# better blower or NOS for 01 frontier s/c



## blownfrontier01 (Oct 10, 2003)

i have a 2001 frontier with the supercharged v-6 and a 5-speed. i want to know if there is a better supercharger on the market for my truck. i found an aftermarket pulley for the stock blower snout, but it only gives an extra 3 psi of boost. i was hoping to find more than just an extra 3 psi. I also want to know what brand/system of nitrous would be best for my truck? i want to find a system that will give at least 50-75 hp without damaging my engine, but i'd like to get about 100hp out of the nos. any other performance parts that are known for the supercharged frontiers i would like to know about because i want power!!!


----------



## sentraspeed (Mar 26, 2003)

well you gotta understand 3 psi would do alot for that truck with the right other mods...with some headers with a bigger exhaust... maybe some cams and all that that motor would rock your world with and extra 3 lbs...just shoving alot of air into that truck wouldnt really do much with all the stock stuff on...and to touch on the nitrous...i truely believe that with a internally stock engine 100 shot will cause alot of damage...dont get me wrong nissan engines are great but alot of nitrous with out the properly tuned ingnition and fuel and youll blow it to smitherines...my boss has a 6 second 1/8 mile nova running a 200 shot he has over 60 thousand dollars in the engine itself so that will tell ya how much work is done to make cars fast...for a safe bet after you do all the bolt ons and boost the huffer alittle more then i would see if there is a ecu upgrade or a stand alone to work with the ecu before you go with the nitrous...and by the way 8it is nitrous not nawwwwwsssss...but thats my 2 cents


----------



## blownfrontier01 (Oct 10, 2003)

i do plan to get headers and a better exhaust, even though it already has a flowmaster, but one isn't enough. where would i be able to find the cams, ecu upgrase, or stand alone fuel system? i've been all over the internet and through magazines and cannot find but a few parts for this truck, so any advice on where to find parts would be greatly appreciated. i would also like to find maybe some intake manifolds or any ignition parts, basically anything to go faster.


----------



## king_johnthegreat (Apr 6, 2003)

ASP and Pulley Boys both make smaller pulleys for the truck, the smallest one available is a 2.3, I believe.
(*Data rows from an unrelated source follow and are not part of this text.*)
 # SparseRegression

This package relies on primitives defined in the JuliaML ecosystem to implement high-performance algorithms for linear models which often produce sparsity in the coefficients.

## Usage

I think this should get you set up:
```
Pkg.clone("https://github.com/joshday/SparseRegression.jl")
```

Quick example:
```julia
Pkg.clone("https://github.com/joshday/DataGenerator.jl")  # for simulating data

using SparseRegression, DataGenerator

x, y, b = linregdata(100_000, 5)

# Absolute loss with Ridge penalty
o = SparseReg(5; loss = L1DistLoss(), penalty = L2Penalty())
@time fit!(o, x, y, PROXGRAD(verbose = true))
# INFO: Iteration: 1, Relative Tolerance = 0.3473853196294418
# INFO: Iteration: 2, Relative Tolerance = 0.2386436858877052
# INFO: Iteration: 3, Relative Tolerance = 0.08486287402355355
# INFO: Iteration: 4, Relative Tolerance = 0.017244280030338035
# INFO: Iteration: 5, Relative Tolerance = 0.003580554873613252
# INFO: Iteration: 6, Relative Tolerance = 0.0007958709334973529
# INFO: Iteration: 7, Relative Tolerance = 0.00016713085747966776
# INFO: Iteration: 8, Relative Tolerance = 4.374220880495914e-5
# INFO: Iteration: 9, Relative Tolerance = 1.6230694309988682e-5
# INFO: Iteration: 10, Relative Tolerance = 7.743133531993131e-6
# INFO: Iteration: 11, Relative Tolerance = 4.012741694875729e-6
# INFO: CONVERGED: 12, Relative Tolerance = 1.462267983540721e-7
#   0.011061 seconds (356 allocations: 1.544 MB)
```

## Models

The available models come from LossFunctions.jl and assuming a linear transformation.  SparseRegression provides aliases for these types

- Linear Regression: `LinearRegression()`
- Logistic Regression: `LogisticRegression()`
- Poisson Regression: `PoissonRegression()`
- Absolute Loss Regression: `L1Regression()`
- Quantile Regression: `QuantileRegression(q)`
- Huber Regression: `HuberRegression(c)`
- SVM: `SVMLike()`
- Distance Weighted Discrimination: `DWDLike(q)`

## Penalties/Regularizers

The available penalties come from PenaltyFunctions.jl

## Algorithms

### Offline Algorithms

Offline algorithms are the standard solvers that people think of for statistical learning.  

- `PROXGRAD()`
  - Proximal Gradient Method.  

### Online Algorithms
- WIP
SLR makes a larger bore throttle body/plate, as well as cams. There are NO ECU upgrades for the truck, as of yet, but I have schooled several on doing the A'PEXi S-AFC and S-AFC II installs for better fuel delivery. It is a shame, too, for the ECU upgrades; the truck suffers from the boost drop condition when smaller pulleys are installed. Often times people put one, and it triggers the ECU failsafe mode, limiting the SC to three pounds of boost, and sometimes only 2400 RPM. Some people are running around 13psi, though, without problems. The Aquamist 1S system is pretty popular withthe truck, as well. SLR makes headers (Crappy ones), as well. Hit up www.nissanfrontier.net, and look for the links page. There are forums there with tons of info, and the links page is great.

John


----------